» **Requirement**
All pictures should be dropped, and only the lines from the top of the entries below through the line containing "- OpenAPI/Swagger documentation" repeated exactly, both ends included.

*** Data excerpts

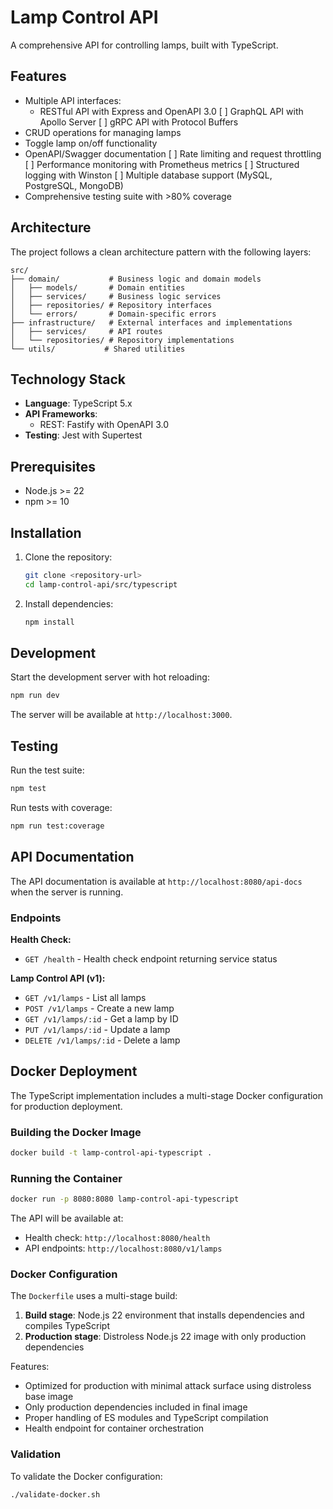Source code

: # Lamp Control API

A comprehensive API for controlling lamps, built with TypeScript.

## Features

- Multiple API interfaces:
  - RESTful API with Express and OpenAPI 3.0
  [ ] GraphQL API with Apollo Server
  [ ] gRPC API with Protocol Buffers
- CRUD operations for managing lamps
- Toggle lamp on/off functionality
- OpenAPI/Swagger documentation
[ ] Rate limiting and request throttling
[ ] Performance monitoring with Prometheus metrics
[ ] Structured logging with Winston
[ ] Multiple database support (MySQL, PostgreSQL, MongoDB)
- Comprehensive testing suite with >80% coverage

## Architecture

The project follows a clean architecture pattern with the following layers:

```
src/
├── domain/           # Business logic and domain models
│   ├── models/       # Domain entities
│   ├── services/     # Business logic services
│   ├── repositories/ # Repository interfaces
│   └── errors/       # Domain-specific errors
├── infrastructure/   # External interfaces and implementations
│   ├── services/     # API routes
│   └── repositories/ # Repository implementations
└── utils/           # Shared utilities
```

## Technology Stack

- **Language**: TypeScript 5.x
- **API Frameworks**:
  - REST: Fastify with OpenAPI 3.0
- **Testing**: Jest with Supertest

## Prerequisites

- Node.js >= 22
- npm >= 10

## Installation

1. Clone the repository:
   ```bash
   git clone <repository-url>
   cd lamp-control-api/src/typescript
   ```

2. Install dependencies:
   ```bash
   npm install
   ```

## Development

Start the development server with hot reloading:
```bash
npm run dev
```

The server will be available at `http://localhost:3000`.

## Testing

Run the test suite:
```bash
npm test
```

Run tests with coverage:
```bash
npm run test:coverage
```

## API Documentation

The API documentation is available at `http://localhost:8080/api-docs` when the server is running.

### Endpoints

**Health Check:**
- `GET /health` - Health check endpoint returning service status

**Lamp Control API (v1):**
- `GET /v1/lamps` - List all lamps
- `POST /v1/lamps` - Create a new lamp
- `GET /v1/lamps/:id` - Get a lamp by ID
- `PUT /v1/lamps/:id` - Update a lamp
- `DELETE /v1/lamps/:id` - Delete a lamp

## Docker Deployment

The TypeScript implementation includes a multi-stage Docker configuration for production deployment.

### Building the Docker Image

```bash
docker build -t lamp-control-api-typescript .
```

### Running the Container

```bash
docker run -p 8080:8080 lamp-control-api-typescript
```

The API will be available at:
- Health check: `http://localhost:8080/health`
- API endpoints: `http://localhost:8080/v1/lamps`

### Docker Configuration

The `Dockerfile` uses a multi-stage build:

1. **Build stage**: Node.js 22 environment that installs dependencies and compiles TypeScript
2. **Production stage**: Distroless Node.js 22 image with only production dependencies

Features:
- Optimized for production with minimal attack surface using distroless base image
- Only production dependencies included in final image
- Proper handling of ES modules and TypeScript compilation
- Health endpoint for container orchestration

### Validation

To validate the Docker configuration:

```bash
./validate-docker.sh
```
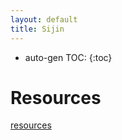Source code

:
 ```yaml
---
layout: default
title: Sijin
---
```


* auto-gen TOC:
{:toc}

# Resources

[resources]({{site.baseurl}}/pages/resources.html)

<html>
<body background="http://wenwen.soso.com/p/20100902/20100902230648-1485354190.jpg">
</body>
</html>
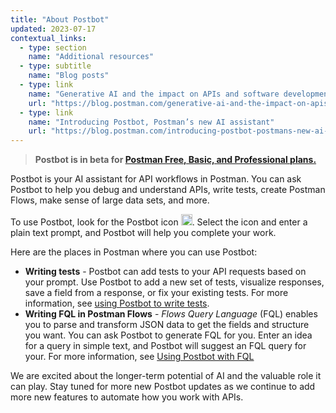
 ```yaml
---
title: "About Postbot"
updated: 2023-07-17
contextual_links:
  - type: section
    name: "Additional resources"
  - type: subtitle
    name: "Blog posts"
  - type: link
    name: "Generative AI and the impact on APIs and software development"
    url: "https://blog.postman.com/generative-ai-and-the-impact-on-apis-and-software-development/"
  - type: link
    name: "Introducing Postbot, Postman’s new AI assistant"
    url: "https://blog.postman.com/introducing-postbot-postmans-new-ai-assistant/"
---
```


> **Postbot is in beta for [Postman Free, Basic, and Professional plans.](https://www.postman.com/pricing/)**

Postbot is your AI assistant for API workflows in Postman. You can ask Postbot to help you debug and understand APIs, write tests, create Postman Flows, make sense of large data sets, and more.

To use Postbot, look for the Postbot icon <img alt="Postbot icon" src="https://assets.postman.com/postman-docs/v10/icon-postbot-v10-16.jpg#icon" width="18px">. Select the icon and enter a plain text prompt, and Postbot will help you complete your work.

Here are the places in Postman where you can use Postbot:

* **Writing tests** - Postbot can add tests to your API requests based on your prompt. Use Postbot to add a new set of tests, visualize responses, save a field from a response, or fix your existing tests. For more information, see [using Postbot to write tests](/docs/writing-scripts/test-scripts#using-postbot-to-write-tests).
* **Writing FQL in Postman Flows** - _Flows Query Language_ (FQL) enables you to parse and transform JSON data to get the fields and structure you want. You can ask Postbot to generate FQL for you. Enter an idea for a query in simple text, and Postbot will suggest an FQL query for your. For more information, see [Using Postbot with FQL](/docs/postman-flows/flows-query-language/introduction-to-fql/#using-postbot-with-fql)

We are excited about the longer-term potential of AI and the valuable role it can play. Stay tuned for more new Postbot updates as we continue to add more new features to automate how you work with APIs.
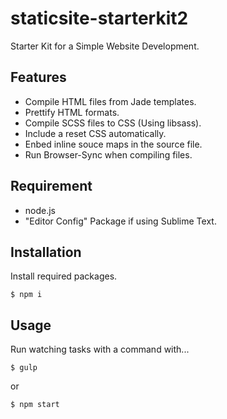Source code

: # staticsite-starterkit2
Starter Kit for a Simple Website Development.

## Features

- Compile HTML files from Jade templates.
- Prettify HTML formats.
- Compile SCSS files to CSS (Using libsass).
- Include a reset CSS automatically.
- Enbed inline souce maps in the source file.
- Run Browser-Sync when compiling files.

## Requirement

- node.js
- "Editor Config" Package if using Sublime Text.

## Installation

Install required packages.

```
$ npm i
```

## Usage

Run watching tasks with a command with...

```
$ gulp
```

or

```
$ npm start
```
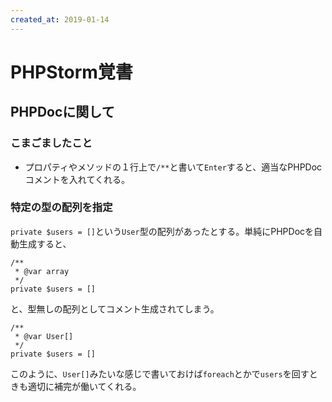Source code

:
 ```yaml
---
created_at: 2019-01-14
---
```


# PHPStorm覚書

## PHPDocに関して

### こまごましたこと

+ プロパティやメソッドの１行上で`/**`と書いて`Enter`すると、適当なPHPDocコメントを入れてくれる。

### 特定の型の配列を指定

`private $users = []`という`User`型の配列があったとする。単純にPHPDocを自動生成すると、

```
/**
 * @var array
 */
private $users = []
```

と、型無しの配列としてコメント生成されてしまう。

```
/**
 * @var User[]
 */
private $users = []
```

このように、`User[]`みたいな感じで書いておけば`foreach`とかで`users`を回すときも適切に補完が働いてくれる。
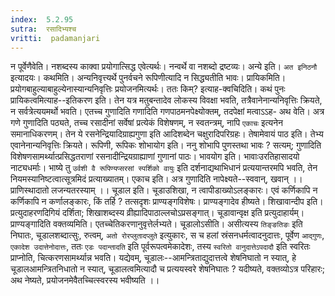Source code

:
 ```yaml
---
index:  5.2.95
sutra:  रसादिभ्यश्च
vritti:  padamanjari
---
```


न पूर्वेणैवेति। नशब्दस्य काक्वा प्रयोगात्सिद्ध एवेत्यर्थः। नन्वर्थे वा नशब्दो द्रष्टव्यः। अन्ये इति। `अत इनिठनौ` इत्यादयः।
कथमिति। अन्यनिवृत्त्यर्थे पुनर्वचने रूपिणीत्यादि न सिद्ध्यतीति भावः। प्रायिकमिति। प्रयोगबाहुल्याबाहुल्येनास्यान्यनिवृत्तिः प्रयोजनमित्यर्थः। ततः किम्? इत्याह-क्वचिदिति। कथं पुनः प्रायिकत्वमित्याह--इतिकरण इति। तेन यत्र मतुबन्तादेव लोकस्य विवक्षा भवति, तत्रैवानेनान्यनिवृत्तिः क्रियते, न सर्वत्रेत्ययमर्थो भवति। एतच्च गुणादिति गणादिति गणपाठमनपेक्ष्योक्तम्, तदपेक्षां मत्वाऽऽह-
अथ वेति। अत्र गणे गुणादिति पठ्यते, तच्च रसादीनां सर्वेषां प्रत्येकं विशेषणम्, न स्वतन्त्रम्, नापि `एकाचः` इत्यनेन समानाधिकरणम्। तेन ये रसनेन्द्रियादिग्राह्यगुणा इति   आदिशब्देन चक्षुरादिपरिग्रहः। तेषामेवायं पाठ इति। तेभ्य एवानेनान्यनिवृत्तिः क्रियते। रूपिणी, रूपिकः शोभायोग इति। ननु शोभापि पुणस्तथा भावः ? सत्यम्; गुणादिति विशेषणसामर्थ्यात्प्रसिद्धतराणां रसनादीन्द्रियग्राह्याणां गुणानां पाठः। भावयोग इति। भावाःउरतिहासादयो नाट्यधर्माः।
भाष्ये तु `उर्वशी वै रूपिण्यप्सरसां स्पर्शिको वायुः` इति दर्शनाद्यथाभिधानं प्रत्ययान्तरमपि भवति, तेन नियमस्यानिष्टत्वात्सूत्रमिदं प्रत्याख्यातम्।
एकाच इति। अत्र गुणादिति नापेक्ष्यते--स्ववान्, खवान् ।।
प्राणिस्थादातो लजन्यतरस्याम् ।। चूडाल इति। चूडाउशिखा, न त्वापीडाख्योऽलङ्कारः। एवं कर्णिकापि न कर्णिकापि न कर्णालङ्कारः, किं तर्हि ? तत्सदृशः प्राण्यङ्गविशेषः। प्राण्यङ्गादेव हीष्यते।
शिखावान्दीप इति। प्रत्युदाहरणदिगियं दर्शिता; शिखाशब्दस्य व्रीह्यादिपाठाल्लचोऽप्रसङ्गात्। चूडावान्वृक्ष इति प्रत्युदाहार्यम्।
प्राण्यङ्गादिति वक्तव्यमिति। एतच्चेतिकरणानुवृत्तेर्लभ्यते। चूडालोऽसीति। असीत्यस्य `तिङ्ङतिङः` इति निघातः, चूडालशब्दात्सुः, रुत्वम्, `अतो रोरप्लुतादप्लुते` इत्युकारः, स च हलां स्रंसनधर्मत्वादनुदात्तः, पूर्वेण `आद्गुणः`, `एकादेश उदात्तेनोदात्तः`, ततः `एडः पदान्तादति` इति पूर्वरूपत्वमेकादेशः, तस्य `स्वरितो वानुदात्तेऽपदादौ` इति स्वरितः प्राप्नोति, चित्करणसामर्थ्यान्न भवति। यद्येवम्, चूडालः--आमन्त्रिताद्युदात्तत्वे शेषनिघातो न स्यात्, हे चूडालआमन्त्रितनिधातो न स्यात्, चूडालत्वमित्यादौ च प्रत्ययस्वरे शेषनिघातः ? यदीष्यते, वक्तव्योऽत्र परिहारः; अथ नेष्यते, प्रयोजनमेवैतच्चित्स्वरस्य भवीष्यति ।।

******

» **Answer section**
Source code

: # Lamp Control API

A comprehensive API for controlling lamps, built with TypeScript.

## Features

- Multiple API interfaces:
  - RESTful API with Express and OpenAPI 3.0
  [ ] GraphQL API with Apollo Server
  [ ] gRPC API with Protocol Buffers
- CRUD operations for managing lamps
- Toggle lamp on/off functionality
- OpenAPI/Swagger documentation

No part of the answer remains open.